An issue is genuine if the evidence is such that a reasonable jury could return a verdict for the nonmoving party. Mize v. Jefferson City Bd. of Educ., 93 F.3d 739, 742 (11th Cir.1996) (citing Hairston v. Gainesville Sun Publ’g Co., 9 F.3d 913, 918 (11th Cir.1993)). A fact is material if it may affect the outcome of the suit under the governing law. Allen v. Tyson Foods, Inc., 121 F.3d 642, 646 (11th Cir.1997). The moving party bears the initial burden of showing the court, by reference to materials on file, that there are no genuine issues of material fact that should be decided at trial. Hickson Corp. v. N. Crossarm Co., 357 F.3d 1256, 1260 (11th Cir.2004) (citing Celotex Corp. v. Catrett, 477 U.S. 317, 323, 106 S.Ct. 2548, 91 L.Ed.2d *1287265 (1986)). “When a moving party has discharged its burden, the non-moving party must then ‘go beyond the pleadings,’ and by its own affidavits, or by ‘depositions, answers to interrogatories, and admissions on file,’ designate specific facts showing that there is a genuine issue for trial.” Jeffery v. Sarasota White Sox, Inc., 64 F.3d 590, 593-94 (11th Cir.1995) (citing Celotex, 477 U.S. at 324, 106 S.Ct. 2548).

If there is a conflict between the parties’ allegations or evidence, the non-moving party’s evidence is presumed to be true and all reasonable inferences must be drawn in the nonmoving party’s favor. Shotz v. City of Plantation, Fla., 344 F.3d 1161, 1164 (11th Cir.2003). If a reasonable fact finder evaluating the evidence could draw more than one inference from the facts, and if that inference introduces a genuine issue of material fact, the court should not grant summary judgment. Samples ex rel. Samples v. City of Atlanta, 846 F.2d 1328, 1330 (11th Cir.1988) (citing Augusta Iron & Steel Works, Inc. v. Employers Ins. of Wausau, 835 F.2d 855, 856 (11th Cir.1988)). However, if the non-movant’s response consists of nothing “more than a repetition of his conclusional allegations,” summary judgment is not only proper, but required. Morris v. Ross, 663 F.2d 1032, 1034 (11th Cir.1981).

III. Analysis

The FTC raises a claim for violation of the assisting and facilitating provision of the TSR, 16 C.F.R. 310.3(b), as well as a claim for violation of the unfair acts and practices provision of Section 5(a) of the FTC Act, 15 U.S.C. § 45(a). (Doc. # 60.) In support of its motion for summary judgment, the FTC has submitted Rubin’s responses to the FTC’s first request for admissions, several hundred pages of internal documents and communications regarding Rubin’s conduct, as well as numerous sworn affidavits. (Doc. # 182 at 2-3.)

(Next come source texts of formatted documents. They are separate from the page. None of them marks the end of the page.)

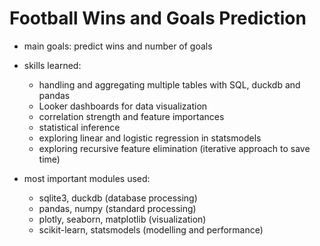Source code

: # Football Wins and Goals Prediction

- main goals: predict wins and number of goals 

- skills learned:
   - handling and aggregating multiple tables with SQL, duckdb and pandas
   - Looker dashboards for data visualization
   - correlation strength and feature importances
   - statistical inference
   - exploring linear and logistic regression in statsmodels
   - exploring recursive feature elimination (iterative approach to save time)

- most important modules used:
   - sqlite3, duckdb (database processing)
   - pandas, numpy (standard processing)
   - plotly, seaborn, matplotlib (visualization)
   - scikit-learn, statsmodels (modelling and performance)
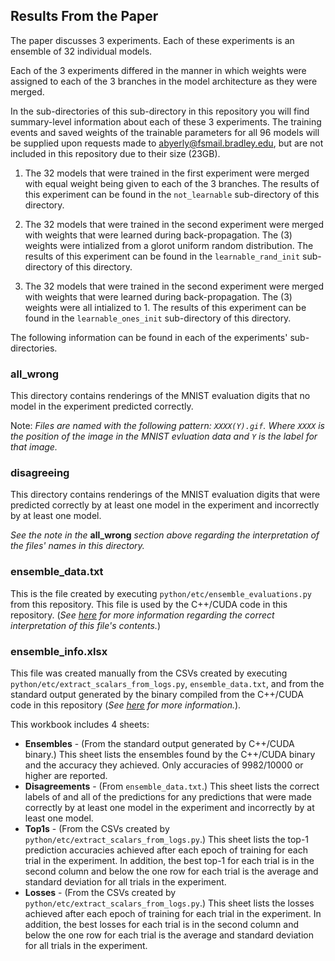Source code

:## Results From the Paper

The paper discusses 3 experiments.
Each of these experiments is an ensemble of 32 individual models.

Each of the 3 experiments differed in the manner in which weights were assigned to each of the 3 branches in the model architecture as they were merged.

In the sub-directories of this sub-directory in this repository you will find summary-level information about each of these 3 experiments.
The training events and saved weights of the trainable parameters for all 96 models will be supplied upon requests made to abyerly@fsmail.bradley.edu, but are not included in this repository due to their size (23GB).

1. The 32 models that were trained in the first experiment were merged with equal weight being given to each of the 3 branches.  The results of this experiment can be found in the ``not_learnable`` sub-directory of this directory.

2. The 32 models that were trained in the second experiment were merged with weights that were learned during back-propagation.  The (3) weights were intialized from a glorot uniform random distribution.  The results of this experiment can be found in the ``learnable_rand_init`` sub-directory of this directory.

3. The 32 models that were trained in the second experiment were merged with weights that were learned during back-propagation.  The (3) weights were all intialized to 1.  The results of this experiment can be found in the ``learnable_ones_init`` sub-directory of this directory.

The following information can be found in each of the experiments' sub-directories.

### all_wrong
This directory contains renderings of the MNIST evaluation digits that no model in the experiment predicted correctly.

Note: _Files are named with the following pattern: ``XXXX(Y).gif``.  Where ``XXXX`` is the position of the image in the MNIST evluation data and ``Y`` is the label for that image._

### disagreeing
This directory contains renderings of the MNIST evaluation digits that were predicted correctly by at least one model in the experiment and incorrectly by at least one model.

_See the note in the_ **all_wrong** _section above regarding the interpretation of the files' names in this directory._

### ensemble_data.txt
This is the file created by executing ``python/etc/ensemble_evaluations.py`` from this repository.
This file is used by the C++/CUDA code in this repository. (_See [here](C%2B%2B) for more information regarding the correct interpretation of this file's contents._)

### ensemble_info.xlsx
This file was created manually from the CSVs created by executing ``python/etc/extract_scalars_from_logs.py``, ``ensemble_data.txt``, and from the standard output generated by the binary compiled from the C++/CUDA code in this repository (_See [here](C%2B%2B) for more information._).

This workbook includes 4 sheets:
- **Ensembles** - (From the standard output generated by C++/CUDA binary.)  This sheet lists the ensembles found by the C++/CUDA binary and the accuracy they achieved.  Only accuracies of 9982/10000 or higher are reported.
- **Disagreements** - (From ``ensemble_data.txt``.)  This sheet lists the correct labels of and all of the predictions for any predictions that were made correctly by at least one model in the experiment and incorrectly by at least one model.
- **Top1s** - (From the CSVs created by ``python/etc/extract_scalars_from_logs.py``.) This sheet lists the top-1 prediction accuracies achieved after each epoch of training for each trial in the experiment.  In addition, the best top-1 for each trial is in the second column and below the one row for each trial is the average and standard deviation for all trials in the experiment.
- **Losses** - (From the CSVs created by ``python/etc/extract_scalars_from_logs.py``.) This sheet lists the losses achieved after each epoch of training for each trial in the experiment.  In addition, the best losses for each trial is in the second column and below the one row for each trial is the average and standard deviation for all trials in the experiment.
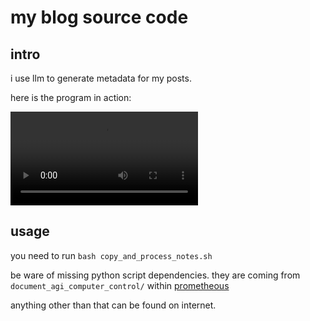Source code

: # my blog source code

## intro

i use llm to generate metadata for my posts.

here is the program in action:

<video src="https://github.com/James4Ever0/my_blog_source/raw/main/demo.mp4"></video>

## usage

you need to run `bash copy_and_process_notes.sh`

be ware of missing python script dependencies. they are coming from `document_agi_computer_control/` within [prometheous](https://github.com/james4ever0/prometheous)

anything other than that can be found on internet.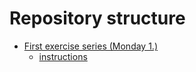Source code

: # Repository structure

- [First exercise series (Monday 1.)](./s1/)
  - [instructions](./s1/series1.pdf)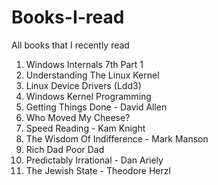 # Books-I-read
All books that I recently read

1. Windows Internals 7th Part 1
2. Understanding The Linux Kernel
3. Linux Device Drivers (Ldd3)
4. Windows Kernel Programming
5. Getting Things Done - David Allen
6. Who Moved My Cheese?
7. Speed Reading - Kam Knight
8. The Wisdom Of Indifference - Mark Manson
9. Rich Dad Poor Dad
10. Predictably Irrational - Dan Ariely
11. The Jewish State - Theodore Herzl
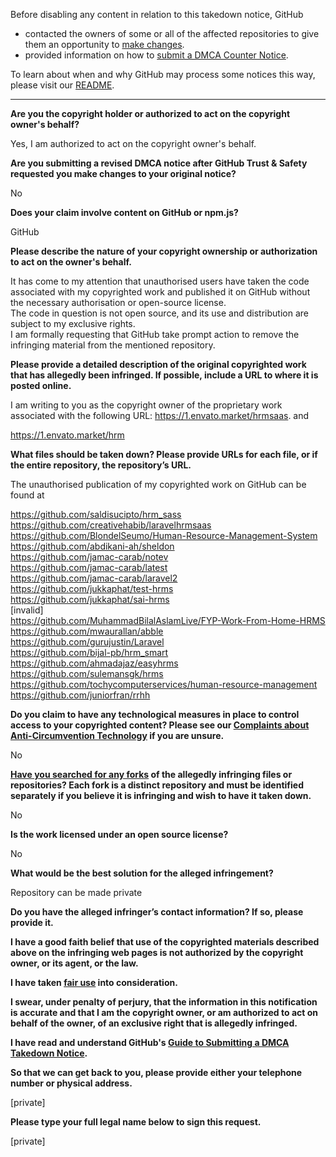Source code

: Before disabling any content in relation to this takedown notice, GitHub
- contacted the owners of some or all of the affected repositories to give them an opportunity to [make changes](https://docs.github.com/en/github/site-policy/dmca-takedown-policy#a-how-does-this-actually-work).
- provided information on how to [submit a DMCA Counter Notice](https://docs.github.com/en/articles/guide-to-submitting-a-dmca-counter-notice).

To learn about when and why GitHub may process some notices this way, please visit our [README](https://github.com/github/dmca/blob/master/README.md#anatomy-of-a-takedown-notice).

---

**Are you the copyright holder or authorized to act on the copyright owner's behalf?**  
  
Yes, I am authorized to act on the copyright owner's behalf.  
  
**Are you submitting a revised DMCA notice after GitHub Trust & Safety requested you make changes to your original notice?**  
  
No  
  
**Does your claim involve content on GitHub or npm.js?**  
  
GitHub  
  
**Please describe the nature of your copyright ownership or authorization to act on the owner's behalf.**  
  
It has come to my attention that unauthorised users have taken the code associated with my copyrighted work and published it on GitHub without the necessary authorisation or open-source license.   
The code in question is not open source, and its use and distribution are subject to my exclusive rights.  
I am formally requesting that GitHub take prompt action to remove the infringing material from the mentioned repository.  
  
**Please provide a detailed description of the original copyrighted work that has allegedly been infringed. If possible, include a URL to where it is posted online.**  
  
I am writing to you as the copyright owner of the proprietary work associated with the following URL: https://1.envato.market/hrmsaas. and  
  
https://1.envato.market/hrm  
  
**What files should be taken down? Please provide URLs for each file, or if the entire repository, the repository’s URL.**  
  
The unauthorised publication of my copyrighted work on GitHub can be found at  
  
https://github.com/saldisucipto/hrm_sass  
https://github.com/creativehabib/laravelhrmsaas  
https://github.com/BlondelSeumo/Human-Resource-Management-System  
https://github.com/abdikani-ah/sheldon  
https://github.com/jamac-carab/notev  
https://github.com/jamac-carab/latest  
https://github.com/jamac-carab/laravel2  
https://github.com/jukkaphat/test-hrms  
https://github.com/jukkaphat/sai-hrms  
[invalid]  
https://github.com/MuhammadBilalAslamLive/FYP-Work-From-Home-HRMS  
https://github.com/mwaurallan/abble  
https://github.com/gurujustin/Laravel  
https://github.com/bijal-pb/hrm_smart  
https://github.com/ahmadajaz/easyhrms  
https://github.com/sulemansgk/hrms  
https://github.com/tochycomputerservices/human-resource-management  
https://github.com/juniorfran/rrhh  
  
**Do you claim to have any technological measures in place to control access to your copyrighted content? Please see our <a href="https://docs.github.com/articles/guide-to-submitting-a-dmca-takedown-notice#complaints-about-anti-circumvention-technology">Complaints about Anti-Circumvention Technology</a> if you are unsure.**  
  
No  
  
**<a href="https://docs.github.com/articles/dmca-takedown-policy#b-what-about-forks-or-whats-a-fork">Have you searched for any forks</a> of the allegedly infringing files or repositories? Each fork is a distinct repository and must be identified separately if you believe it is infringing and wish to have it taken down.**  
  
No  
  
**Is the work licensed under an open source license?**  
  
No  
  
**What would be the best solution for the alleged infringement?**  
  
Repository can be made private  
  
**Do you have the alleged infringer’s contact information? If so, please provide it.**  
  
**I have a good faith belief that use of the copyrighted materials described above on the infringing web pages is not authorized by the copyright owner, or its agent, or the law.**  
  
**I have taken <a href="https://www.lumendatabase.org/topics/22">fair use</a> into consideration.**  
  
**I swear, under penalty of perjury, that the information in this notification is accurate and that I am the copyright owner, or am authorized to act on behalf of the owner, of an exclusive right that is allegedly infringed.**  
  
**I have read and understand GitHub's <a href="https://docs.github.com/articles/guide-to-submitting-a-dmca-takedown-notice/">Guide to Submitting a DMCA Takedown Notice</a>.**  
  
**So that we can get back to you, please provide either your telephone number or physical address.**  
  
[private]
  
**Please type your full legal name below to sign this request.**  
  
[private]  
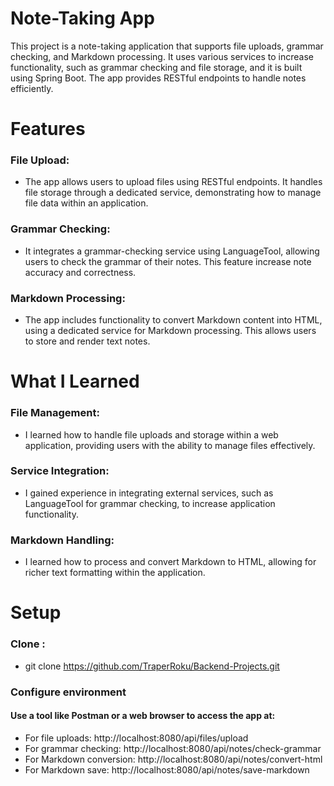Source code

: # Note-Taking App
This project is a note-taking application that supports file uploads, grammar checking, and Markdown processing. It uses various services to increase functionality, such as grammar checking and file storage, and it is built using Spring Boot. The app provides RESTful endpoints to handle notes efficiently.
# Features
### File Upload: 
- The app allows users to upload files using RESTful endpoints. It handles file storage through a dedicated service, demonstrating how to manage file data within an application.
### Grammar Checking:
- It integrates a grammar-checking service using LanguageTool, allowing users to check the grammar of their notes. This feature increase note accuracy and correctness.
### Markdown Processing:
- The app includes functionality to convert Markdown content into HTML, using a dedicated service for Markdown processing. This allows users to store and render text notes.
# What I Learned
### File Management:
- I learned how to handle file uploads and storage within a web application, providing users with the ability to manage files effectively.
### Service Integration:
- I gained experience in integrating external services, such as LanguageTool for grammar checking, to increase application functionality.
### Markdown Handling:
- I learned how to process and convert Markdown to HTML, allowing for richer text formatting within the application.
# Setup
### Clone :
- git clone https://github.com/TraperRoku/Backend-Projects.git
### Configure environment 
#### Use a tool like Postman or a web browser to access the app at:
- For file uploads: http://localhost:8080/api/files/upload
- For grammar checking: http://localhost:8080/api/notes/check-grammar
- For Markdown conversion: http://localhost:8080/api/notes/convert-html
- For Markdown save: http://localhost:8080/api/notes/save-markdown

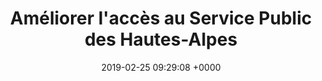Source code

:---
title: Améliorer l'accès au Service Public des Hautes-Alpes
link: https://gouvernement-et-citoyens.consultation.etalab.gouv.fr/project/questionnaire/questionnaire/questionnaire-3
opendata: 
description: Un questionnaire à la population haut-alpine
outil:
- Cap Collectif
screenshot: hautesalpes.png
date: 2019-02-25 09:29:08 +0000
in_progress: true
---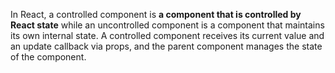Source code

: In React, a controlled component is **a component that is controlled by React state** while an uncontrolled component is a component that maintains its own internal state. A controlled component receives its current value and an update callback via props, and the parent component manages the state of the component.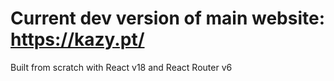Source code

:# Current dev version of main website: https://kazy.pt/

Built from scratch with React v18 and React Router v6
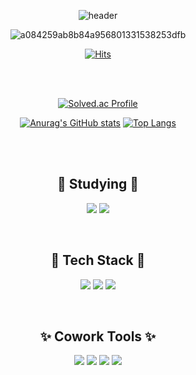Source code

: <div align='center'>

![header](https://capsule-render.vercel.app/api?type=waving&color=timeGradient&height=300&section=header&text=%20%20You%20In%20My%20Area🪐%20%20&fontSize=70)




![a084259ab8b84a956801331538253dfb](https://user-images.githubusercontent.com/99633277/163265253-f0c8db6b-cdd3-45a7-9e64-348c106d06f9.gif)

[![Hits](https://hits.seeyoufarm.com/api/count/incr/badge.svg?url=https%3A%2F%2Fgithub.com%2Fhong99cone&count_bg=%2300EFCD&title_bg=%2348C0FF&icon=trustpilot.svg&icon_color=%23FFFFFF&title=Hits&edge_flat=true)](https://github.com/hong99cone)

</br>
</br>

[![Solved.ac Profile](http://mazassumnida.wtf/api/v2/generate_badge?boj=03mm007mm@gmail.com)](https://solved.ac/03mm007mm@gmail.com/)

[![Anurag's GitHub stats](https://github-readme-stats.vercel.app/api?username=hong99cone&show_icons=true&theme=vue)](https://github.com/anuraghazra/github-readme-stats) [![Top Langs](https://github-readme-stats.vercel.app/api/top-langs/?username=hong99cone&layout=compact)](https://github.com/anuraghazra/github-readme-stats)



</br>
</br>

## 📝 Studying 📝
<img src="https://img.shields.io/badge/React-61DAFB?style=flat-square&logo=React&logoColor=white"/> <img src="https://img.shields.io/badge/Typescript-3178C6?style=flat-square&logo=Typescript&logoColor=white"/>

</br>


## 🌴 Tech Stack 🌴
<img src="https://img.shields.io/badge/HTML-E34F26?style=flat-square&logo=HTML5&logoColor=white"/> <img src="https://img.shields.io/badge/CSS3-1572B6?style=flat-square&logo=CSS3&logoColor=white"/> <img src="https://img.shields.io/badge/JavaScript-F7DF1E?style=flat-square&logo=JavaScript&logoColor=white"/>

</br>

## ✨ Cowork Tools ✨
<img src="https://img.shields.io/badge/Github-181717?style=flat-square&logo=GitHub&logoColor=white"/> <img src="https://img.shields.io/badge/Notion-000000?style=flat-square&logo=Notion&logoColor=white"/> <img src="https://img.shields.io/badge/Slack-4A154B?style=flat-square&logo=Slack&logoColor=white"/> <img src="https://img.shields.io/badge/Figma-F24E1E?style=flat-square&logo=Figma&logoColor=white"/>

</div>

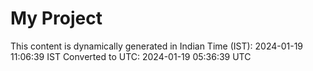 # My Project

This content is dynamically generated in Indian Time (IST): 2024-01-19 11:06:39 IST
Converted to UTC: 2024-01-19 05:36:39 UTC
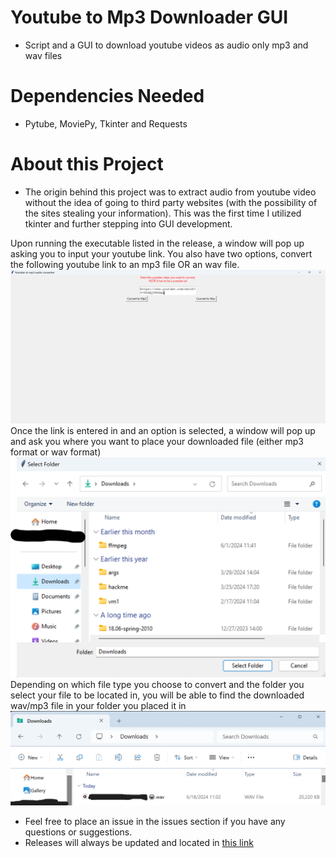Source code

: # Youtube to Mp3 Downloader GUI
* Script and a GUI to download youtube videos as audio only mp3 and wav files

# Dependencies Needed
* Pytube, MoviePy, Tkinter and Requests

# About this Project
* The origin behind this project was to extract audio from youtube video without the idea of going to third party websites (with the possibility of the sites stealing your information). This was the first time I utilized tkinter and further stepping into GUI development.

Upon running the executable listed in the release, a window will pop up asking you to input your youtube link. You also have two options, convert the following youtube link to an mp3 file OR an wav file.
![alt text](DownloadingYoutubeLink.png)
Once the link is entered in and an option is selected, a window will pop up and ask you where you want to place your downloaded file (either mp3 format or wav format)
![Directory location](DirectoryLocation.png)
Depending on which file type you choose to convert and the folder you select your file to be located in, you will be able to find the downloaded wav/mp3 file in your folder you placed it in
![Result song](DownloadedFile.png)

* Feel free to place an issue in the issues section if you have any questions or suggestions.
* Releases will always be updated and located in <a href="https://github.com/mwang840/YtAudioConverter/releases">this link</a>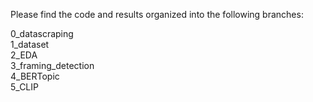 Please find the code and results organized into the following branches:<br>

0_datascraping<br>
1_dataset<br>
2_EDA<br>
3_framing_detection<br>
4_BERTopic<br>
5_CLIP<br>
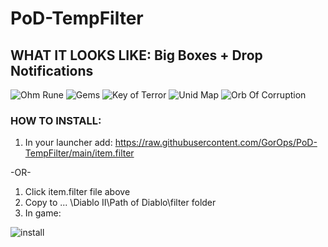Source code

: # PoD-TempFilter

## WHAT IT LOOKS LIKE: Big Boxes + Drop Notifications

![Ohm Rune](https://cdn.discordapp.com/attachments/268485923551969292/818514031245525012/image.png)
![Gems](https://cdn.discordapp.com/attachments/268485923551969292/817969541170069534/image.png)
![Key of Terror](https://cdn.discordapp.com/attachments/268485923551969292/818516160060325948/image.png)
![Unid Map](https://cdn.discordapp.com/attachments/762837000410759209/818524241653792828/image.png)
![Orb Of Corruption](https://user-images.githubusercontent.com/23161804/110366112-77edc980-800b-11eb-8985-8cd6ba5f4160.png)


### HOW TO INSTALL:
1. In your launcher add: https://raw.githubusercontent.com/GorOps/PoD-TempFilter/main/item.filter 

-OR-

1. Click item.filter file above
2. Copy to ... \Diablo II\Path of Diablo\filter folder
3. In game:

![install](https://cdn.discordapp.com/attachments/762837000410759209/818519419000193064/filterinstall.png)
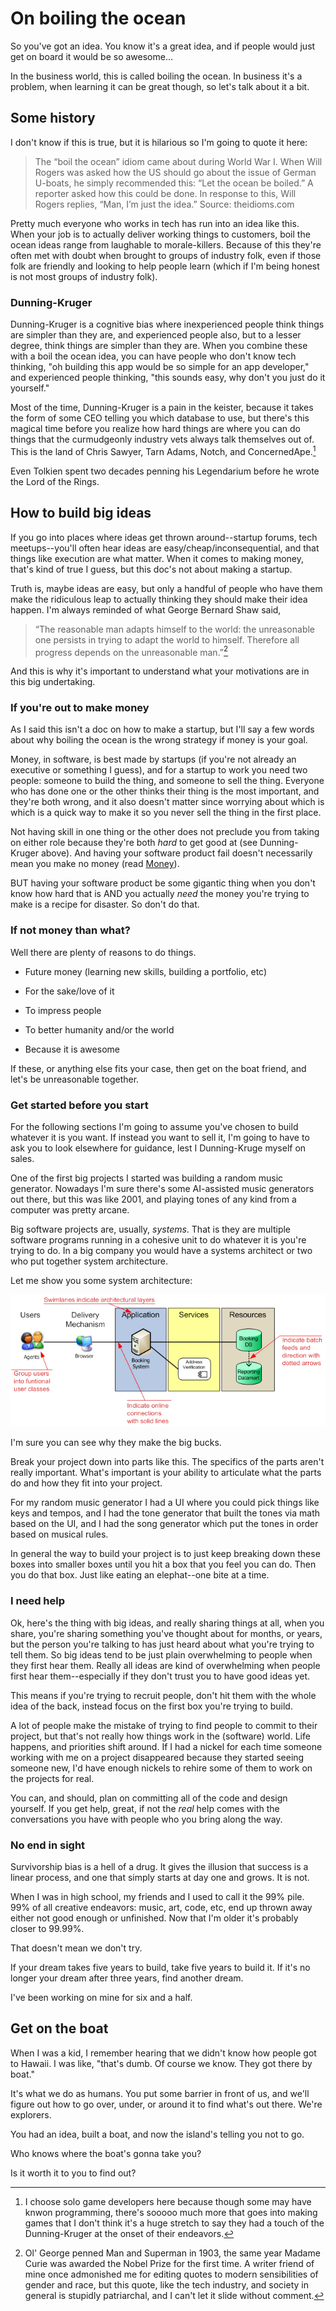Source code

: # On boiling the ocean

So you've got an idea. 
You know it's a great idea, and if people would just get on board it would be so awesome...

In the business world, this is called boiling the ocean. 
In business it's a problem, when learning it can be great though, so let's talk about it a bit.

## Some history

I don't know if this is true, but it is hilarious so I'm going to quote it here:

> The “boil the ocean” idiom came about during World War I. When Will Rogers was asked how the US should go about the issue of German U-boats, he simply recommended this: “Let the ocean be boiled.” A reporter asked how this could be done. In response to this, Will Rogers replies, “Man, I’m just the idea.” Source: theidioms.com

Pretty much everyone who works in tech has run into an idea like this.
When your job is to actually deliver working things to customers, boil the ocean ideas range from laughable to morale-killers.
Because of this they're often met with doubt when brought to groups of industry folk, even if those folk are friendly and looking to help people learn (which if I'm being honest is not most groups of industry folk). 

### Dunning-Kruger

Dunning-Kruger is a cognitive bias where inexperienced people think things are simpler than they are, and experienced people also, but to a lesser degree, think things are simpler than they are.
When you combine these with a boil the ocean idea, you can have people who don't know tech thinking, "oh building this app would be so simple for an app developer," and experienced people thinking, "this sounds easy, why don't you just do it yourself."

Most of the time, Dunning-Kruger is a pain in the keister, because it takes the form of some CEO telling you which database to use, but there's this magical time before you realize how hard things are where you can do things that the curmudgeonly industry vets always talk themselves out of.
This is the land of Chris Sawyer, Tarn Adams, Notch, and ConcernedApe.[^1] 

Even Tolkien spent two decades penning his Legendarium before he wrote the Lord of the Rings. 

## How to build big ideas 

If you go into places where ideas get thrown around--startup forums, tech meetups--you'll often hear ideas are easy/cheap/inconsequential, and that things like execution are what matter. 
When it comes to making money, that's kind of true I guess, but this doc's not about making a startup.

Truth is, maybe ideas are easy, but only a handful of people who have them make the ridiculous leap to actually thinking they should make their idea happen. 
I'm always reminded of what George Bernard Shaw said,

> “The reasonable man adapts himself to the world: the unreasonable one persists in trying to adapt the world to himself. Therefore all progress depends on the unreasonable man.”[^2]

And this is why it's important to understand what your motivations are in this big undertaking.

### If you're out to make money

As I said this isn't a doc on how to make a startup, but I'll say a few words about why boiling the ocean is the wrong strategy if money is your goal. 

Money, in software, is best made by startups (if you're not already an executive or something I guess), and for a startup to work you need two people: someone to build the thing, and someone to sell the thing. 
Everyone who has done one or the other thinks their thing is the most important, and they're both wrong, and it also doesn't matter since worrying about which is which is a quick way to make it so you never sell the thing in the first place. 

Not having skill in one thing or the other does not preclude you from taking on either role because they're both _hard_ to get good at (see Dunning-Kruger above). 
And having your software product fail doesn't necessarily mean you make no money (read [Money][money]).

BUT having your software product be some gigantic thing when you don't know how hard that is AND you actually _need_ the money you're trying to make is a recipe for disaster. 
So don't do that.

### If not money than what?

Well there are plenty of reasons to do things.

* Future money (learning new skills, building a portfolio, etc)

* For the sake/love of it

* To impress people

* To better humanity and/or the world

* Because it is awesome

If these, or anything else fits your case, then get on the boat friend, and let's be unreasonable together.

### Get started before you start

For the following sections I'm going to assume you've chosen to build whatever it is you want.
If instead you want to sell it, I'm going to have to ask you to look elsewhere for guidance, lest I Dunning-Kruge myself on sales.

One of the first big projects I started was building a random music generator. 
Nowadays I'm sure there's some AI-assisted music generators out there, but this was like 2001, and playing tones of any kind from a computer was pretty arcane. 

Big software projects are, usually, _systems_.
That is they are multiple software programs running in a cohesive unit to do whatever it is you're trying to do.
In a big company you would have a systems architect or two who put together system architecture.

Let me show you some system architecture:

![A very basic system architecture diagram](https://github.com/planet-nine-app/money/blob/main/docs/system_architecture.png)

I'm sure you can see why they make the big bucks.

Break your project down into parts like this. 
The specifics of the parts aren't really important. 
What's important is your ability to articulate what the parts do and how they fit into your project.

For my random music generator I had a UI where you could pick things like keys and tempos, and I had the tone generator that built the tones via math based on the UI, and I had the song generator which put the tones in order based on musical rules. 

In general the way to build your project is to just keep breaking down these boxes into smaller boxes until you hit a box that you feel you can do.
Then you do that box.
Just like eating an elephat--one bite at a time.

### I need help

Ok, here's the thing with big ideas, and really sharing things at all, when you share, you're sharing something you've thought about for months, or years, but the person you're talking to has just heard about what you're trying to tell them.
So big ideas tend to be just plain overwhelming to people when they first hear them. 
Really all ideas are kind of overwhelming when people first hear them--especially if they don't trust you to have good ideas yet.

This means if you're trying to recruit people, don't hit them with the whole idea of the back, instead focus on the first box you're trying to build. 

A lot of people make the mistake of trying to find people to commit to their project, but that's not really how things work in the (software) world. 
Life happens, and priorities shift around. 
If I had a nickel for each time someone working with me on a project disappeared because they started seeing someone new, I'd have enough nickels to rehire some of them to work on the projects for real. 

You can, and should, plan on committing all of the code and design yourself.
If you get help, great, if not the _real_ help comes with the conversations you have with people who you bring along the way. 

### No end in sight

Survivorship bias is a hell of a drug.
It gives the illusion that success is a linear process, and one that simply starts at day one and grows.
It is not.

When I was in high school, my friends and I used to call it the 99% pile.
99% of all creative endeavors: music, art, code, etc, end up thrown away either not good enough or unfinished.
Now that I'm older it's probably closer to 99.99%. 

That doesn't mean we don't try.

If your dream takes five years to build, take five years to build it.
If it's no longer your dream after three years, find another dream.

I've been working on mine for six and a half.

## Get on the boat

When I was a kid, I remember hearing that we didn't know how people got to Hawaii.
I was like, "that's dumb. Of course we know. They got there by boat."

It's what we do as humans.
You put some barrier in front of us, and we'll figure out how to go over, under, or around it to find what's out there.
We're explorers.

You had an idea, built a boat, and now the island's telling you not to go. 

Who knows where the boat's gonna take you?

Is it worth it to you to find out?



[money]: https://github.com/planet-nine-app/money


[^1]: I choose solo game developers here because though some may have knwon programming, there's sooooo much more that goes into making games that I don't think it's a huge stretch to say they had a touch of the Dunning-Kruger at the onset of their endeavors. 

[^2]: Ol' George penned Man and Superman in 1903, the same year Madame Curie was awarded the Nobel Prize for the first time. A writer friend of mine once admonished me for editing quotes to modern sensibilities of gender and race, but this quote, like the tech industry, and society in general is stupidly patriarchal, and I can't let it slide without comment.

Rubin has conducted no independent discovery in this case and has not otherwise challenged the accuracy or authenticity of the FTC’s evidence. Of particular importance is Rubin’s responses to the FTC’s request for admissions and answer to the FTC’s complaint wherein he invokes his Fifth Amendment rights. (Doc. ## 38; 183-4.) It is well-settled that a court, in the context of a civil case, may draw adverse inferences from a party’s refusal to testify. Baxter v. Palmigiano, 425 U.S. 308, 318, 96 S.Ct. 1551, 47 L.Ed.2d 810 (1976); Arango v. United States Dept. of the Treasury, 115 F.3d 922, 926 (11th Cir.1997). “Courts may not draw adverse inferences, however, if it is the sole basis for [pjlaintiffs prima facie case, or will cause the ‘automatic entry of summary judgment.’ ” F.T.C. v. Transnet Wireless Corp., 506 F.Supp.2d 1247, 1252 (S.D.Fla.2007) (citing United States v. Premises Located at Route 13, 946 F.2d 749, 756 (11th Cir.1991)).

The FTC has compiled all of its evidence into a single statement of undisputed facts. (Doc. # 183.) Upon review of the FTC’s statement of undisputed facts, and evidence cited in support thereof, as well as the governing law in this case, the Court finds there are no genuine issues of material fact as to Rubin’s violations of the Telemarketing Sales Rule and the FTC Act. Therefore, the Court grants summary judgment in favor of the FTC on both counts of its complaint. Furthermore, the Court finds that a permanent injunction and a monetary judgment of $8,615,185 against Rubin are appropriate in this case.

A. The Telemarketing Sales Rule

In count I, the FTC alleges that Rubin violated the assisting and facilitating provision of the TSR. (Doc. # 60 at *1288¶¶ 53-55.) Under the TSR’s assisting and facilitating provision,

It is a deceptive telemarketing act or practice and a violation of this Rule for a person to provide substantial assistance or support to any seller or telemarketer when that person knows or consciously avoids knowing that the seller or telemarketer is engaged in any act or practice that violates §§ 310.3(a), (c) or (d), or § 310.4 of this Rule.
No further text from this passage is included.